[Saved entries]
+++
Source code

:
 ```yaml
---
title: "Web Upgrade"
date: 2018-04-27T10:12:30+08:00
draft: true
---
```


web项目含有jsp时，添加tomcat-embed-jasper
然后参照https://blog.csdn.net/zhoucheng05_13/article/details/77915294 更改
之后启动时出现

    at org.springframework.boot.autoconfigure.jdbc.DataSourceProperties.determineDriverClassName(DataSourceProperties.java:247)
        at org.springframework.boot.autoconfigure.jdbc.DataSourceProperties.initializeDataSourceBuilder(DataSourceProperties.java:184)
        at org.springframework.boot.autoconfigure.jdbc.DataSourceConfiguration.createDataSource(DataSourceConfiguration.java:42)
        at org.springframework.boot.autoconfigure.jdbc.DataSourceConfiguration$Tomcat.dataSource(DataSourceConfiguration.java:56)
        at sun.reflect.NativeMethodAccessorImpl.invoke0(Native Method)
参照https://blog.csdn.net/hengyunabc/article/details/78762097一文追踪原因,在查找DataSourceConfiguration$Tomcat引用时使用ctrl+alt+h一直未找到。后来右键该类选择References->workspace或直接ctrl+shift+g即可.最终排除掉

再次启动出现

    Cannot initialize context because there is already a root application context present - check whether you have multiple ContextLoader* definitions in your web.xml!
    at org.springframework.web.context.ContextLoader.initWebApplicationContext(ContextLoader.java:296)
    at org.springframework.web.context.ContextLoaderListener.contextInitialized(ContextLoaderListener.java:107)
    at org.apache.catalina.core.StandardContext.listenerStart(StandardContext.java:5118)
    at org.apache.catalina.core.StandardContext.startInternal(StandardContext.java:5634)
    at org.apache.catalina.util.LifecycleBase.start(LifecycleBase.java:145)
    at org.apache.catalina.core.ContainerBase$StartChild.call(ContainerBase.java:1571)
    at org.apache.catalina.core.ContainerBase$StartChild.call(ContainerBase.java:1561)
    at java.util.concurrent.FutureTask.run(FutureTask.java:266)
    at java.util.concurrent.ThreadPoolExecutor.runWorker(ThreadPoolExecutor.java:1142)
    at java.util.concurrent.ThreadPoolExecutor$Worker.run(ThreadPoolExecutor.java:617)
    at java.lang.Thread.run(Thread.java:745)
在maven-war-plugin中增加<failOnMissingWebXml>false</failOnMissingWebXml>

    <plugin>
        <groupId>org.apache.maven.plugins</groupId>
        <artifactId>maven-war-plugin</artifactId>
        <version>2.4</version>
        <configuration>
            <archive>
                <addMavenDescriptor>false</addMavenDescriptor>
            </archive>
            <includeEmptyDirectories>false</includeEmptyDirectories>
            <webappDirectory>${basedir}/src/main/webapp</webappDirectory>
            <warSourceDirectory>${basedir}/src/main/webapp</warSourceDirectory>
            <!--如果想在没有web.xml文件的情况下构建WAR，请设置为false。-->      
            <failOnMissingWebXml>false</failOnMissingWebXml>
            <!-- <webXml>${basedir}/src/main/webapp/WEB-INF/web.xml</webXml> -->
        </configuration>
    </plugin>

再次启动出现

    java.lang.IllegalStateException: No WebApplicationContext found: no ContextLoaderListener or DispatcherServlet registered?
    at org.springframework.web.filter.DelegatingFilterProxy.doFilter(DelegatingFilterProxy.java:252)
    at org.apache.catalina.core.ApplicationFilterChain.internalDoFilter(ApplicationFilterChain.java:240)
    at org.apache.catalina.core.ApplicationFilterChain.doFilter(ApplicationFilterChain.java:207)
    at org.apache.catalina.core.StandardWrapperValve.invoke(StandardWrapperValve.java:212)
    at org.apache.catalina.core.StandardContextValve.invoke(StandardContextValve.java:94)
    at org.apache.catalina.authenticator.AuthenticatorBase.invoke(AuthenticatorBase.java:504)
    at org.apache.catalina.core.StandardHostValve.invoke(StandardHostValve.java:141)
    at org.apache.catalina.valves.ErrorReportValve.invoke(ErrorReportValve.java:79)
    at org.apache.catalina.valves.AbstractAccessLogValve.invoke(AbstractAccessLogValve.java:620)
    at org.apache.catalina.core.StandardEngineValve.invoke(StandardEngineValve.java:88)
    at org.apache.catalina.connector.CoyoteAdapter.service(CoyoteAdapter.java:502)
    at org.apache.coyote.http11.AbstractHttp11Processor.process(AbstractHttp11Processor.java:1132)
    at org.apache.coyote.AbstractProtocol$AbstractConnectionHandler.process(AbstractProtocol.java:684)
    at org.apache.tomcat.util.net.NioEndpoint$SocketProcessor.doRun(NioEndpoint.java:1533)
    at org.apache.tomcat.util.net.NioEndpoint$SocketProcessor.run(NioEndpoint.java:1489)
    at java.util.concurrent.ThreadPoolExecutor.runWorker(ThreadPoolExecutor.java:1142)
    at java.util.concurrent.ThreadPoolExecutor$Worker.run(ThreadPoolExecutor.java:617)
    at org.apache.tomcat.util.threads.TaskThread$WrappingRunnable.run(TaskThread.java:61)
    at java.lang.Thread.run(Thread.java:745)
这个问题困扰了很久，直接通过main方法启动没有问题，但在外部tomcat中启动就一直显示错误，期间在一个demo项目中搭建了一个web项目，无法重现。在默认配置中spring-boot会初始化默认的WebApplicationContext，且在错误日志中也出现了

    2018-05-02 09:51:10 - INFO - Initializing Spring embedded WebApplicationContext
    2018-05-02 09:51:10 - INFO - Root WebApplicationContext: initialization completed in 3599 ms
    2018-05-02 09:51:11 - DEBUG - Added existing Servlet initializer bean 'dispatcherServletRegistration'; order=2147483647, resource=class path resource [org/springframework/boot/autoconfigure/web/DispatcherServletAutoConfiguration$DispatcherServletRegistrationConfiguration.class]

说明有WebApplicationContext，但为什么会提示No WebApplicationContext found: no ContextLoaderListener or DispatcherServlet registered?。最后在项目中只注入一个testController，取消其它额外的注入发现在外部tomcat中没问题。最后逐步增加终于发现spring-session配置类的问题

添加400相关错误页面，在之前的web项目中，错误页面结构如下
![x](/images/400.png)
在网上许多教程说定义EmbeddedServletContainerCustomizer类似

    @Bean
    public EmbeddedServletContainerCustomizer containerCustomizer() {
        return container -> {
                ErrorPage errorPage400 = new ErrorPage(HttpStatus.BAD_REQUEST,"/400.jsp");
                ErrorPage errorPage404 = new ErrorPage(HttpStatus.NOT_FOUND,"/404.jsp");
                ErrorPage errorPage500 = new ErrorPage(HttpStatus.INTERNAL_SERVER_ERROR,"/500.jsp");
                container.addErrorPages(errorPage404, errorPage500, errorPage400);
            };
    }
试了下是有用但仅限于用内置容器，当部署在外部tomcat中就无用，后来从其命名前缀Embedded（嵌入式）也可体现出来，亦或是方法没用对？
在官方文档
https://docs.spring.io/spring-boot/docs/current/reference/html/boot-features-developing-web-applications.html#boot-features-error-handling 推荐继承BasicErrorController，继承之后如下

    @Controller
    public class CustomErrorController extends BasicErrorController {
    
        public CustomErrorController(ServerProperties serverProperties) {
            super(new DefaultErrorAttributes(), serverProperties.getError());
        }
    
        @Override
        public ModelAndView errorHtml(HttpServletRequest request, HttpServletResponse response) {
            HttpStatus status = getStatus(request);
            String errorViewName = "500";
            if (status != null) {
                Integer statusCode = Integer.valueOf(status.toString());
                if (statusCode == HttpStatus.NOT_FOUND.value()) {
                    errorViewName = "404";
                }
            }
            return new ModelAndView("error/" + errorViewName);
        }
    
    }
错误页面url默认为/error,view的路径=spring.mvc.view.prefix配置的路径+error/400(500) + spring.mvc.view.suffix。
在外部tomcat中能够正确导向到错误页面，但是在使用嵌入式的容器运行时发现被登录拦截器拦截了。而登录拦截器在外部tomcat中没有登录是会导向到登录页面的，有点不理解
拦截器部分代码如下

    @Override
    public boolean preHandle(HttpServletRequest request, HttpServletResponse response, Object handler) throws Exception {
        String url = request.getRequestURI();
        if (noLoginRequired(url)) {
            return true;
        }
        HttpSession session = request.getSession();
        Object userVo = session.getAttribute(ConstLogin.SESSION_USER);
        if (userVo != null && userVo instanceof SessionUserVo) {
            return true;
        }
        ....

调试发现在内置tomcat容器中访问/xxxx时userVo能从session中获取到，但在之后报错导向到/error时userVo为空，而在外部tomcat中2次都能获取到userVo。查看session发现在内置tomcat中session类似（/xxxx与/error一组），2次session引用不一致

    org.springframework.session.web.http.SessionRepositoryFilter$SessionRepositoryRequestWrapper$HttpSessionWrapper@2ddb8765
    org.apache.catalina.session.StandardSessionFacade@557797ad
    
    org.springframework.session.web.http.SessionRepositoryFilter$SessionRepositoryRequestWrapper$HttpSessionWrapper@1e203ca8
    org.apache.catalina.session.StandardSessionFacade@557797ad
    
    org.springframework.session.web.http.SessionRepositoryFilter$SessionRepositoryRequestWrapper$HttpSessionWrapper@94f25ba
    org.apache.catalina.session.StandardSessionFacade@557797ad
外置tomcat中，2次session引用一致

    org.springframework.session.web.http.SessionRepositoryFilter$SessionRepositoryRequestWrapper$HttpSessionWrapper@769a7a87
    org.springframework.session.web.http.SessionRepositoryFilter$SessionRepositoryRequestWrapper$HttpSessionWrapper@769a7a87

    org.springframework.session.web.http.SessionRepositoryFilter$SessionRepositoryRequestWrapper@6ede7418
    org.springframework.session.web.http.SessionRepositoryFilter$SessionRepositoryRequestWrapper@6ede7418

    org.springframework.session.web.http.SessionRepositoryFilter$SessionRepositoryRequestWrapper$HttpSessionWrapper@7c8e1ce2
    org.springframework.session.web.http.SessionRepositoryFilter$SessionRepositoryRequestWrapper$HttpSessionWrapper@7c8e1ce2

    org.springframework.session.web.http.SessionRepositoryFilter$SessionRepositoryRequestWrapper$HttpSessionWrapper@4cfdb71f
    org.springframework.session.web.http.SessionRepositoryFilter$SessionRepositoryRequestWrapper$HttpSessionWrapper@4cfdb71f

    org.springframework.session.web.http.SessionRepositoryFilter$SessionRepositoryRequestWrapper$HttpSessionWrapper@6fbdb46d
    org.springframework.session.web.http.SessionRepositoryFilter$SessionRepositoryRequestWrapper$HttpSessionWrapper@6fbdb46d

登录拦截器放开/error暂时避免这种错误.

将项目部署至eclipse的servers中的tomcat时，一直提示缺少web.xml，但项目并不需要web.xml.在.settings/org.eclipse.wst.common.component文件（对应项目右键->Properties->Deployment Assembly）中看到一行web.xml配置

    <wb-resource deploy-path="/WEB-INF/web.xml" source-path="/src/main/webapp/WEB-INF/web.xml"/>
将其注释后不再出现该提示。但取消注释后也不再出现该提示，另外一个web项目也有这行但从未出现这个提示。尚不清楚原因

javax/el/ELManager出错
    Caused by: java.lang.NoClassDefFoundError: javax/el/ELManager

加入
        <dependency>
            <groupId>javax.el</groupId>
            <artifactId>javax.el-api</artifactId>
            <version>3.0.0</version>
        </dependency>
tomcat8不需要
+++
◆ REQUIREMENT
Note how many lines above hold "article" and give that figure alone.

◆ SOLUTION
2